Hakuo Yanagisawa, Japan's financial services minister, yesterday rebuffed an IMF request to send a team to conduct an in-depth review of Japanese banks under a program aimed at strengthening financial systems around the world.
"I want them to wait for the right time," Yanagisawa told a news conference, according to wire service reports from Tokyo. Yanagisawa asserted that while the Financial Services Agency was willing to disclose information eventually to the IMF, "Right now it's a little bit difficult" because the agency is short of manpower.
The rebuff is the latest in a series of clashes between the 183-nation IMF and Japan, the institution's second-largest shareholder. At issue is IMF concern that Japanese officials are underestimating the amount of bad loans held by Japanese banks -- a recurrent problem during the decade of stagnation that has beset the nation's giant economy.

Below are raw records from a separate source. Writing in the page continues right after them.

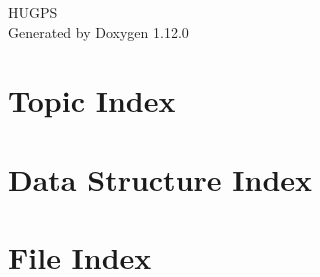 \documentclass[twoside]{book}
\newcommand{\+}{\discretionary{\mbox{\scriptsize$\hookleftarrow$}}{}{}}
\newcommand{\clearemptydoublepage}{%
    \newpage{\pagestyle{empty}\cleardoublepage}%
  }
\begin{document}
  \raggedbottom
    \hypersetup{pageanchor=false,
                bookmarksnumbered=true,
                pdfencoding=unicode
               }
  \begin{titlepage}
  \vspace*{7cm}
  \begin{center}%
  {\Large HUGPS}\\
  \vspace*{1cm}
  {\large Generated by Doxygen 1.12.0}\\
  \end{center}
  \end{titlepage}
  \clearemptydoublepage
  \tableofcontents
  \clearemptydoublepage
  \hypersetup{pageanchor=true}





\chapter{Topic Index}

\chapter{Data Structure Index}

\chapter{File Index}

\end{document}
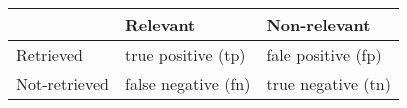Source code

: 
{
\sffamily


\begin{tabular}{ | l | l | l | }
    \hline
     & Relevant & Non-relevant  \\ \hline
   Retrieved & true positive (tp) & fale positive (fp) \\ \hline
    Not-retrieved & false negative (fn) & true negative (tn) \\ \hline
       
\end{tabular}
}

Japanese officials are understandably sensitive to criticism about their economic stewardship, because the nation's financial system has been looking exceptionally shaky lately. The Nikkei stock index fell 2.1 percent yesterday to 10,713.51, hitting its third consecutive 17-year low. Plunging share prices are of much greater concern in Japan than in the United States because Japanese banks hold hundreds of billions of dollars worth of stock and depend on their stock market gains to help protect them against loan losses.
Although Prime Minister Junichiro Koizumi has proclaimed a cleanup of the banking industry's problems to be a top priority, his government has bristled at some of the IMF's suggestions and observations on the subject.
In July, an IMF report evoked irritation in Tokyo by warning that Japanese banks are so weakened by nonperforming loans that the government may need to inject billions of dollars in fresh taxpayer funds into them -- a move that Koizumi's cabinet maintains is unnecessary now.
And on Aug. 20, following release of the IMF's annual assessment of the Japanese economy, Shoji Mori, commissioner of the Financial Services Agency, blasted the fund for relying on calculations by private financial analysts concerning the size of the bad-loan problem. "It is irresponsible of an international organization of authority to use what market analysts said," Mori said. Among other things, he was referring to the IMF's citation of estimates by analysts that Japanese banks might have to take an additional $166 billion to $250 billion in reserves for loan losses above what the FSA projects.
Now the two sides are at loggerheads over the IMF's plans to include Japan in a list of countries whose banking systems will be scrutinized under the Financial Sector Assessment Program, an initiative launched in the aftermath of the global financial crisis of the late 1990s in the hopes of helping countries avoid similar bouts of instability.
The program, a joint venture with the World Bank, was started in May 1999. It first examined a dozen countries' banking systems on a pilot basis, including Canada, South Africa and El Salvador. In February the IMF agreed to expand the program along originally planned lines to include about two dozen countries a year, and its executive board decided to put a higher priority on "systemically important countries" -- that is, nations whose banking systems were big enough to pose dangers to the rest of the global economy.
The IMF "hopes that the FSA will accept our request" to allow the fund's banking experts to conduct an assessment, a fund spokeswoman said yesterday, adding that the matter will be discussed when Yanagisawa meets with IMF Managing Director Horst Kohler next week.
Other IMF officials were more pointed. Bloomberg news quoted Shunichi Fukushima, an economist in the IMF's Tokyo office, as saying, "People are very skeptical about the Japanese authorities' ability to assess nonperforming loans."